I cannot resist adding my 2¢. Years ago while in the midst of an 
in-depth search of county land records, my curiosity was peaked by a few 
entries regarding a Johnson vs (I believe) County Sheriff. If I'm 
remembering correctly, there was only a volume number and page number 
after the listing - no ID for type of land record. (Johnson is the 
correct surname but all given names will be made up.)

Of course, I had to look at one of them. What a surprise! It was a 
notarized statement from a Mrs. Jane Johnson stating that she was then 
the wife of John Johnson. Her children, with names and ages given, were 
her children by her first husband Tom Johnson.

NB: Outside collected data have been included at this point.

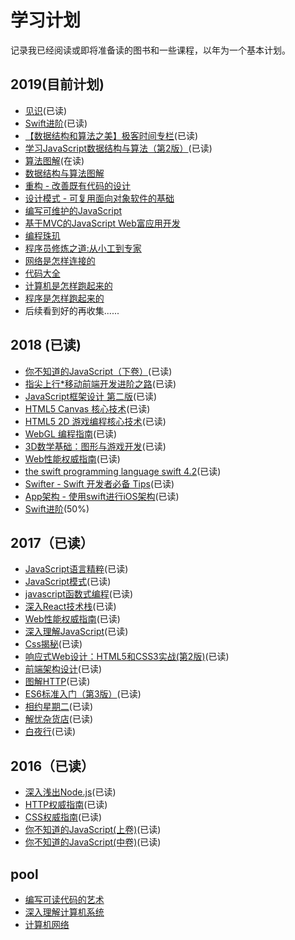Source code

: # 学习计划
记录我已经阅读或即将准备读的图书和一些课程，以年为一个基本计划。

## 2019(目前计划)
* [见识](https://book.douban.com/subject/30144978/)(已读)
* [Swift进阶](https://objccn.io/products/advanced-swift/)(已读)
* [【数据结构和算法之美】极客时间专栏](https://time.geekbang.org/column/intro/126)(已读)
* [学习JavaScript数据结构与算法（第2版）](https://book.douban.com/subject/27129352/)(已读)
* [算法图解](https://book.douban.com/subject/26979890/)(在读)
* [数据结构与算法图解](https://book.douban.com/subject/33377417/)
* [重构 - 改善既有代码的设计](https://book.douban.com/subject/4262627/)
* [设计模式 - 可复用面向对象软件的基础](https://book.douban.com/subject/1052241/)
* [编写可维护的JavaScript](https://book.douban.com/subject/21792530/)
* [基于MVC的JavaScript Web富应用开发](https://book.douban.com/subject/10733304/)
* [编程珠玑](https://book.douban.com/subject/3227098/)
* [程序员修炼之道:从小工到专家](https://book.douban.com/subject/5387402/)
* [网络是怎样连接的](https://book.douban.com/subject/26941639/)
* [代码大全](https://book.douban.com/subject/1477390/)
* [计算机是怎样跑起来的](http://www.ituring.com.cn/book/1139)
* [程序是怎样跑起来的](http://www.ituring.com.cn/book/1136)
* 后续看到好的再收集......

## 2018 (已读)
* [你不知道的JavaScript（下卷）](https://book.douban.com/subject/27620408/)(已读)
* [指尖上行*移动前端开发进阶之路](https://book.douban.com/subject/27149862/)(已读)
* [JavaScript框架设计 第二版](https://book.douban.com/subject/27133542/)(已读)
* [HTML5 Canvas 核心技术](https://book.douban.com/subject/24533314/)(已读)
* [HTML5 2D 游戏编程核心技术](https://www.amazon.cn/dp/B01N6DNDG4)(已读)
* [WebGL 编程指南](https://book.douban.com/subject/25909351/)(已读)
* [3D数学基础：图形与游戏开发](https://book.douban.com/subject/1400419/)(已读)
* [Web性能权威指南](https://book.douban.com/subject/25856314/)(已读)
* [the swift programming language swift 4.2](https://docs.swift.org/swift-book/)(已读)
* [Swifter - Swift 开发者必备 Tips](https://objccn.io/products/swifter-tips)(已读)
* [App架构 - 使用swift进行iOS架构](https://objccn.io/products/app-architecture)(已读)
* [Swift进阶](https://objccn.io/products/advanced-swift/)(50%)

## 2017（已读）
* [JavaScript语言精粹](https://book.douban.com/subject/11874748/)(已读)
* [JavaScript模式](https://book.douban.com/subject/11506062/)(已读)
* [javascript函数式编程](https://book.douban.com/subject/26579320/)(已读)
* [深入React技术栈](https://book.douban.com/subject/26918038/)(已读)
* [Web性能权威指南](https://book.douban.com/subject/25856314/)(已读)
* [深入理解JavaScript](https://book.douban.com/subject/26697422/)(已读)
* [Css揭秘](https://book.douban.com/subject/26745943/)(已读)
* [响应式Web设计：HTML5和CSS3实战(第2版)](http://www.ituring.com.cn/book/1817)(已读)
* [前端架构设计](https://book.douban.com/subject/27019706/)(已读)
* [图解HTTP](https://book.douban.com/subject/25863515/)(已读)
* [ES6标准入门（第3版）](https://book.douban.com/subject/27127030/)(已读)
* [相约星期二](https://book.douban.com/subject/2194123/)(已读)
* [解忧杂货店](https://book.douban.com/subject/25862578/)(已读)
* [白夜行](https://book.douban.com/subject/10554308/)(已读)

## 2016（已读）
* [深入浅出Node.js](https://book.douban.com/subject/25768396/)(已读)
* [HTTP权威指南](https://book.douban.com/subject/10746113/)(已读)
* [CSS权威指南](https://book.douban.com/subject/2308234/)(已读)
* [你不知道的JavaScript(上卷)](https://book.douban.com/subject/26351021/)(已读)
* [你不知道的JavaScript(中卷)](https://book.douban.com/subject/26854244/)(已读)

## pool
* [编写可读代码的艺术](https://book.douban.com/subject/10797189/)
* [深入理解计算机系统](https://book.douban.com/subject/26912767/)
* [计算机网络](https://book.douban.com/subject/26176870/)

Always look at land records.
Helen B

On 8/13/2010 2:24 PM, Craig Kilby wrote:
> Michael,
> As a follow up to this, I just today completed a small project for the Mary Ball Washington Museum and Library in Lancaster County, Virginia. As I wrote a while back, we abstracted, compiled and put on line all the Estate Book records for 1835-1865. (See http://mbwm.org/estates.asp) This record set is apart from wills, and well over half of the decedents during this period died without wills. This set includes inventories, accounts of sale, divisions of slaves, final distributions and other miscellaneous material. It is a real gold mine.
> There was one estate book missing from this series (another period apparently had no estate book, during the Civil War). Though Estate Book 39 (1850-1854) is missing, its contents could be gleaned from the Index to Fiduciaries. This identified about another 50 decadents who had not shown up previously, and lots more information (at least in terms of documents) for people who died with a will but had no extant estate papers. If for no other reason, it provides an approximate date of death for those "missing" people for whom no other death record may exist.
> I'm glad you brought this topic up because all too often people fail to look at these types of records. And they are indeed fascinating material in terms assembling an overview of a communities wealth, and who-was-who and who-was-not-who.